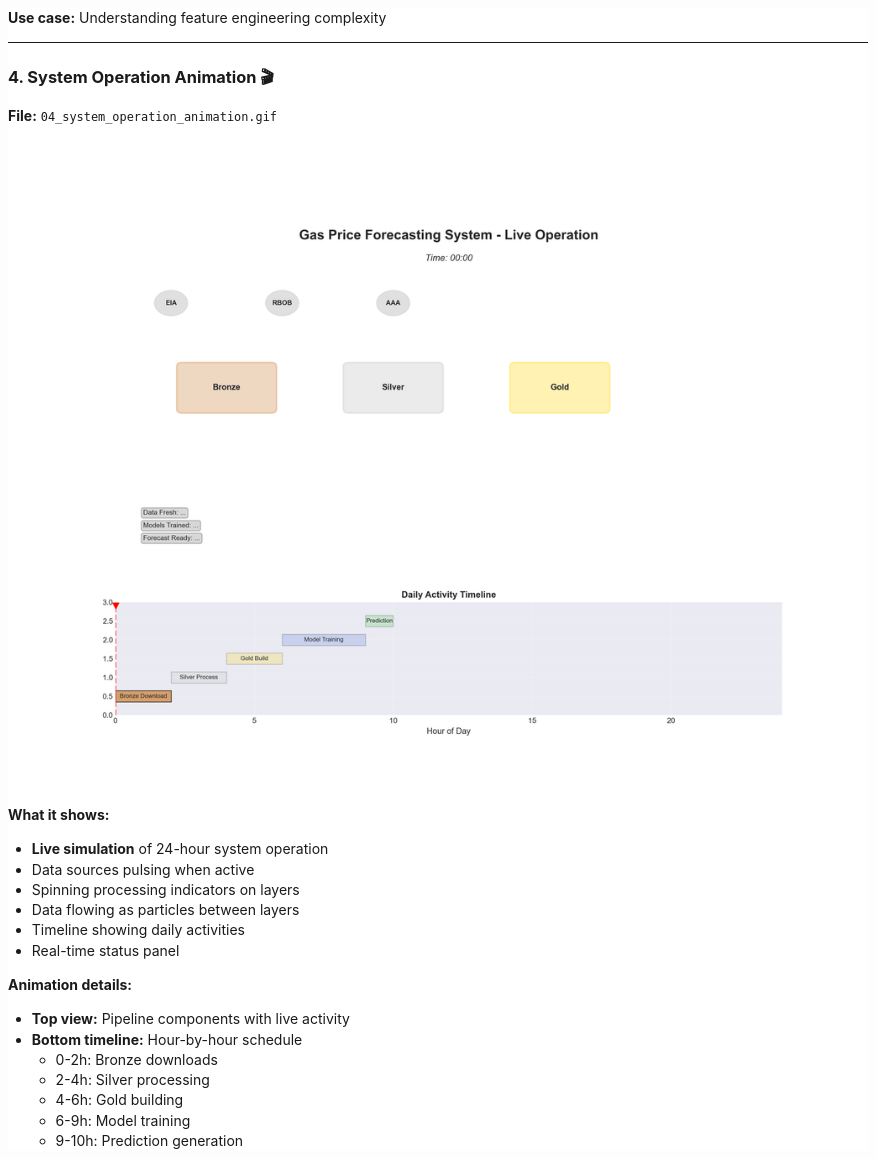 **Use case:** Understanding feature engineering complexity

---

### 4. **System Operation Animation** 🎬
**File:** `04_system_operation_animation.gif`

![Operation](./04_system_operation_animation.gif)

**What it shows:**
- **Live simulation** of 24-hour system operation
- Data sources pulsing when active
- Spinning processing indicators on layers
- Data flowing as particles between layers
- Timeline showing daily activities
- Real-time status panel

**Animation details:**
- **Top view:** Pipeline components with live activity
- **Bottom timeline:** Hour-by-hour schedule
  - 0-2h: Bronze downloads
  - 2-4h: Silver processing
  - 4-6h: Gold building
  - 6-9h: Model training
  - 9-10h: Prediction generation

|---|

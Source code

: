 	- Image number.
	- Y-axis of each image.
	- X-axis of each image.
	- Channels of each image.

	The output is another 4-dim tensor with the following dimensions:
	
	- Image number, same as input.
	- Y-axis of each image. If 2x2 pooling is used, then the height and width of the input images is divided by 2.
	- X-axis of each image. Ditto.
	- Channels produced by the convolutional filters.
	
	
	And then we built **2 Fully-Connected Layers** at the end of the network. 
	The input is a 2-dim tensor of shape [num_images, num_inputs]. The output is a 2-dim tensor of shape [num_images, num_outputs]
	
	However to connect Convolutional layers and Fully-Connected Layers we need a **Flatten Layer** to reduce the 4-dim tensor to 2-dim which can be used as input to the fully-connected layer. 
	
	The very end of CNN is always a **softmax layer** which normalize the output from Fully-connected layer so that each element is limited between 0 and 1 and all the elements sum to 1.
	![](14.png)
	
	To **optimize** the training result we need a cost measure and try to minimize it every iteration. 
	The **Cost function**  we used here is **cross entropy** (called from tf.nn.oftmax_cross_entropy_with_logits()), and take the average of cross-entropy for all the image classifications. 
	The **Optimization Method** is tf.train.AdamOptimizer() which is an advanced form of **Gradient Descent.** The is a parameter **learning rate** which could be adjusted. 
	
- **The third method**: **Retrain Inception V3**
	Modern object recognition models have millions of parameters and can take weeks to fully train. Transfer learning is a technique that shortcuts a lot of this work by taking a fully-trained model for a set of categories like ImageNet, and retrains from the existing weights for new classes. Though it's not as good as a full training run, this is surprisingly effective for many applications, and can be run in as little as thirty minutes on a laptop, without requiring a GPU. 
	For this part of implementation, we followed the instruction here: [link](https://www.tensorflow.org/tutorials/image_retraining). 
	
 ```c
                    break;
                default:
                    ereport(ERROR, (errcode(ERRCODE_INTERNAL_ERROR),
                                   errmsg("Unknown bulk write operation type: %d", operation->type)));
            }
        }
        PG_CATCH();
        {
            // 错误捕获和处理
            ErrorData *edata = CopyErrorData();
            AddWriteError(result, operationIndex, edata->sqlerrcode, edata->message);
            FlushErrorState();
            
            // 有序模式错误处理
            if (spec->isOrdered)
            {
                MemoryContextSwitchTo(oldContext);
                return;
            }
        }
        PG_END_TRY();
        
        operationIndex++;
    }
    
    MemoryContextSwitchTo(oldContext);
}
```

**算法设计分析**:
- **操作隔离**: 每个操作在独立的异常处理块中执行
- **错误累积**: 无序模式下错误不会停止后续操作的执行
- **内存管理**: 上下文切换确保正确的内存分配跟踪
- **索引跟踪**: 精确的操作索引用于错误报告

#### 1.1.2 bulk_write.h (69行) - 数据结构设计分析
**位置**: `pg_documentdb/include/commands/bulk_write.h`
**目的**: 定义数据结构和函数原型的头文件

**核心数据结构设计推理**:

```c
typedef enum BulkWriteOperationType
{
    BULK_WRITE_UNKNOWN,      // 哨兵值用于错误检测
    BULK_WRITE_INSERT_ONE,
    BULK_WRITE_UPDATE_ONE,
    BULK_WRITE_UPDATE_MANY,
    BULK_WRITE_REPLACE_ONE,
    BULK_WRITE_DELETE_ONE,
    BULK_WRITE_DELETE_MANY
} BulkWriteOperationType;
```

|---|

TASK TO CARRY OUT - How many lines of the records contain the string "result"? Respond with the number alone.

RESPONSE TO THE EXERCISE - 2